• _Your assignment_: Copy the lines below exactly, starting with the first and finishing with the one holding "structural rather than"; do not copy the pictures.

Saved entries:
******************************
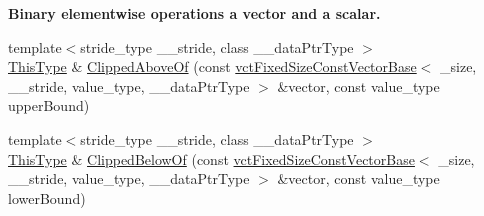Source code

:\begin{Indent}{\bf Binary elementwise operations a vector and a scalar.}
\begin{DoxyCompactItemize}
\item 
{\footnotesize template$<$stride\+\_\+type \+\_\+\+\_\+stride, class \+\_\+\+\_\+data\+Ptr\+Type $>$ }\\\hyperlink{classvct_fixed_size_const_vector_base_a071063bc4fa43112cc287b2dbef53180}{This\+Type} \& \hyperlink{classvct_fixed_size_vector_base_a4f846e089e35254e18426887916ad3bc}{Clipped\+Above\+Of} (const \hyperlink{classvct_fixed_size_const_vector_base}{vct\+Fixed\+Size\+Const\+Vector\+Base}$<$ \+\_\+size, \+\_\+\+\_\+stride, value\+\_\+type, \+\_\+\+\_\+data\+Ptr\+Type $>$ \&vector, const value\+\_\+type upper\+Bound)
\item 
{\footnotesize template$<$stride\+\_\+type \+\_\+\+\_\+stride, class \+\_\+\+\_\+data\+Ptr\+Type $>$ }\\\hyperlink{classvct_fixed_size_const_vector_base_a071063bc4fa43112cc287b2dbef53180}{This\+Type} \& \hyperlink{classvct_fixed_size_vector_base_abeb5ffb8580973d7929e608e22062c27}{Clipped\+Below\+Of} (const \hyperlink{classvct_fixed_size_const_vector_base}{vct\+Fixed\+Size\+Const\+Vector\+Base}$<$ \+\_\+size, \+\_\+\+\_\+stride, value\+\_\+type, \+\_\+\+\_\+data\+Ptr\+Type $>$ \&vector, const value\+\_\+type lower\+Bound)
\end{DoxyCompactItemize}
\end{Indent}
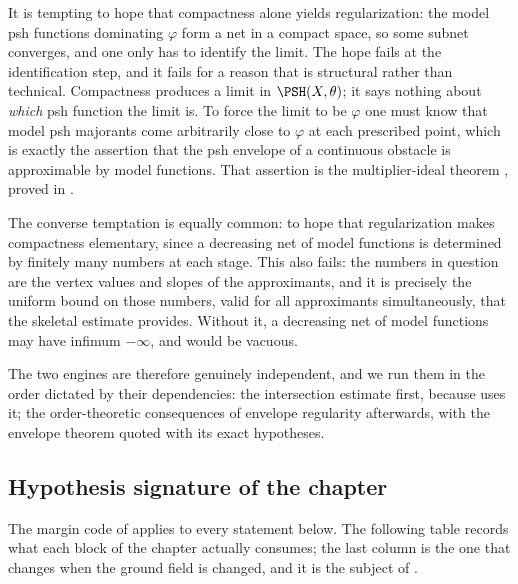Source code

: It is tempting to hope that compactness alone yields regularization: the
model psh functions dominating \(\varphi\) form a net in a compact space, so
some subnet converges, and one only has to identify the limit.  The hope
fails at the identification step, and it fails for a reason that is
structural rather than technical.  Compactness produces a limit in
\(\PSH(X,\theta)\); it says nothing about \emph{which} psh function the
limit is.  To force the limit to be \(\varphi\) one must know that model psh
majorants come arbitrarily close to \(\varphi\) at each prescribed point,
which is exactly the assertion that the psh envelope of a continuous
obstacle is approximable by model functions.  That assertion is the
multiplier-ideal theorem , proved in
.

The converse temptation is equally common: to hope that regularization makes
compactness elementary, since a decreasing net of model functions is
determined by finitely many numbers at each stage.  This also fails: the
numbers in question are the vertex values and slopes of the approximants,
and it is precisely the uniform bound on those numbers, valid for all
approximants simultaneously, that the skeletal estimate provides.  Without
it, a decreasing net of model functions may have infimum \(-\infty\), and
 would be vacuous.

The two engines are therefore genuinely independent, and we run them in the
order dictated by their dependencies: the intersection estimate first,
because  uses it; the order-theoretic
consequences of envelope regularity afterwards, with the envelope theorem
quoted with its exact hypotheses.

\subsection{Hypothesis signature of the chapter}
\label{sec:ch22-signature}

The margin code of  applies to every statement
below.  The following table records what each block of the chapter actually
consumes; the last column is the one that changes when the ground field is
changed, and it is the subject of .

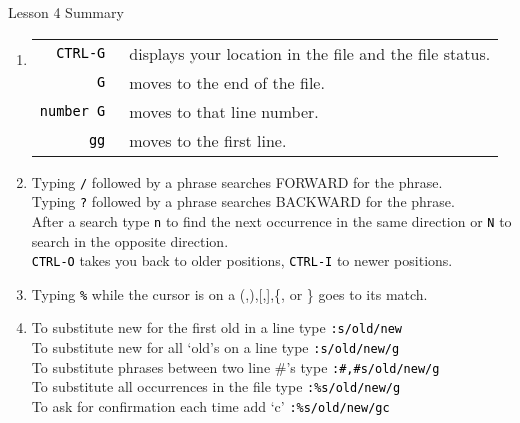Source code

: \documentclass[handout, 10pt]{beamer}
\newcommand{\code}[2][black]{\textcolor{#1}{\colorbox{codegray}{\texttt{#2}}}}
\begin{document}
\begin{frame}{Lesson 4 Summary}
	\begin{enumerate}
		\item
		\begin{tabular}[t]{rl}
			\code{CTRL-G} & ~displays your location in the file and the file
			status. \\
			\code{G} & ~moves to the end of the file. \\
			\code{number G} & ~moves to that line number.\\
			\code{gg} & ~moves to the first line.
		\end{tabular}

		\item Typing \code{/} followed by a phrase searches FORWARD for the
			phrase.	\\
			Typing \code{?} followed by a phrase searches BACKWARD for the
			phrase. \\
			After a search type \code{n} to find the next occurrence in the
			same direction or \code{N} to search in the opposite direction. \\
			\code{CTRL-O} takes you back to older positions, \code{CTRL-I} to
			newer positions.

		\item Typing  \code{\%}  while the cursor is on a (,),[,],\{, or \}
			goes to its match.

		\item To substitute new for the first old in a line type
			\code{:s/old/new} \\
			To substitute new for all `old's on a line type \code{:s/old/new/g}
			\\
			To substitute phrases between two line \#'s type
			\code{:\#,\#s/old/new/g} \\
			To substitute all occurrences in the file type
			\code{:\%s/old/new/g} \\
			To ask for confirmation each time add `c' \code{:\%s/old/new/gc}
	\end{enumerate}
\end{frame}
\end{document}

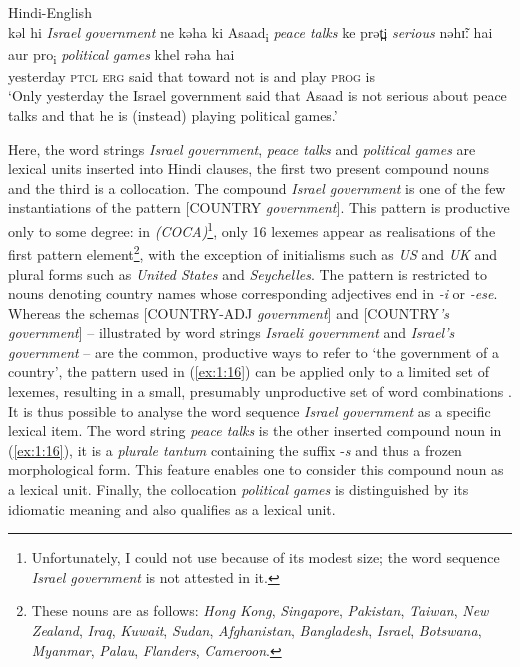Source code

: \ea \label{ex:1:16}
Hindi-English \citep[228]{bhatt-1997}\\
\gll kəl hi \textit{Israel} \textit{government} ne kəha ki Asaad\textsubscript{i} \textit{peace talks} ke prət̪i \textit{serious} nəhɪ̃ː hai aur pro\textsubscript{i} \textit{political} \textit{games} khel rəha hai\\
yesterday \textsc{ptcl} {} {} \textsc{erg} said that {} {} {} toward {} not is and {} {} {} play \textsc{prog} is\\
\glt `Only yesterday the Israel government said that Asaad is not serious about peace talks and that he is (instead) playing political games.'
\z

\noindent Here, the word strings \textit{Israel government}, \textit{peace talks} and \textit{political games} are lexical units inserted into Hindi clauses, the first two present compound nouns and the third is a collocation. The compound \textit{Israel government} is one of the few instantiations of the pattern [COUNTRY \textit{government}]. This pattern is productive only to some degree: in  \textit{(COCA)}\footnote{
Unfortunately, I could not use  because of its modest size; the word sequence \textit{Israel government} is not attested in it.
}, only 16 lexemes appear as realisations of the first pattern element\footnote{These nouns are as follows: \textit{Hong Kong}, \textit{Singapore}, \textit{Pakistan}, \textit{Taiwan}, \textit{New Zealand}, \textit{Iraq}, \textit{Kuwait}, \textit{Sudan}, \textit{Afghanistan}, \textit{Bangladesh}, \textit{Israel}, \textit{Botswana}, \textit{Myanmar}, \textit{Palau}, \textit{Flanders}, \textit{Cameroon}.
}, with the exception of initialisms such as \textit{US} and \textit{UK} and plural forms such as \textit{United States} and \textit{Seychelles}. The pattern is restricted to nouns denoting country names whose corresponding adjectives end in \textit{-i} or \textit{-ese}. Whereas the schemas [\MakeUppercase{country-adj} \textit{government}] and [\MakeUppercase{country}\textit{'s government}] -- illustrated by word strings \textit{Israeli government} and \textit{Israel's government} -- are the common, productive ways to refer to `the government of a country', the pattern used in (\ref{ex:1:16}) can be applied only to a limited set of lexemes, resulting in a small, presumably unproductive set of word combinations \citep[cf.][74]{bauer01}. It is thus possible to analyse the word sequence \textit{Israel government} as a specific lexical item. The word string \textit{peace talks} is the other inserted compound noun in (\ref{ex:1:16}), it is a \textit{plurale tantum} containing the suffix -\textit{s} and thus a frozen morphological form. This feature enables one to consider this compound noun as a lexical unit. Finally, the collocation \textit{political games} is distinguished by its idiomatic meaning and also qualifies as a lexical unit.

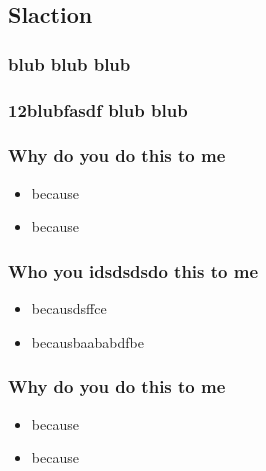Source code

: \documentclass{beamer}
\begin{document}
        \subsection{Slaction}
            \begin{frame}
                \frametitle{blub blub blub}
            \end{frame}
            \begin{frame}
                \frametitle{12blubfasdf blub blub}
            \end{frame}
        \begin{frame}
            \frametitle{Why do you do this to me}
            \begin{itemize}
                \item because
                \item because
            \end{itemize}
        \end{frame}
        \begin{frame}
            \frametitle{Who you idsdsdsdo this to me}
            \begin{itemize}
                \item becausdsffce
                \item becausbaababdfbe
            \end{itemize}
        \end{frame}
        \begin{frame}
            \frametitle{Why do you do this to me}
            \begin{itemize}
                \item because
                \item because
            \end{itemize}
        \end{frame}
\end{document}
******************************
• _Written reply_:
Source code

:\begin{Indent}{\bf Binary elementwise operations a vector and a scalar.}
\begin{DoxyCompactItemize}
\item 
{\footnotesize template$<$stride\+\_\+type \+\_\+\+\_\+stride, class \+\_\+\+\_\+data\+Ptr\+Type $>$ }\\\hyperlink{classvct_fixed_size_const_vector_base_a071063bc4fa43112cc287b2dbef53180}{This\+Type} \& \hyperlink{classvct_fixed_size_vector_base_a4f846e089e35254e18426887916ad3bc}{Clipped\+Above\+Of} (const \hyperlink{classvct_fixed_size_const_vector_base}{vct\+Fixed\+Size\+Const\+Vector\+Base}$<$ \+\_\+size, \+\_\+\+\_\+stride, value\+\_\+type, \+\_\+\+\_\+data\+Ptr\+Type $>$ \&vector, const value\+\_\+type upper\+Bound)
\item 
{\footnotesize template$<$stride\+\_\+type \+\_\+\+\_\+stride, class \+\_\+\+\_\+data\+Ptr\+Type $>$ }\\\hyperlink{classvct_fixed_size_const_vector_base_a071063bc4fa43112cc287b2dbef53180}{This\+Type} \& \hyperlink{classvct_fixed_size_vector_base_abeb5ffb8580973d7929e608e22062c27}{Clipped\+Below\+Of} (const \hyperlink{classvct_fixed_size_const_vector_base}{vct\+Fixed\+Size\+Const\+Vector\+Base}$<$ \+\_\+size, \+\_\+\+\_\+stride, value\+\_\+type, \+\_\+\+\_\+data\+Ptr\+Type $>$ \&vector, const value\+\_\+type lower\+Bound)
\end{DoxyCompactItemize}
\end{Indent}
Source code

: It is tempting to hope that compactness alone yields regularization: the
model psh functions dominating \(\varphi\) form a net in a compact space, so
some subnet converges, and one only has to identify the limit.  The hope
fails at the identification step, and it fails for a reason that is
structural rather than technical.  Compactness produces a limit in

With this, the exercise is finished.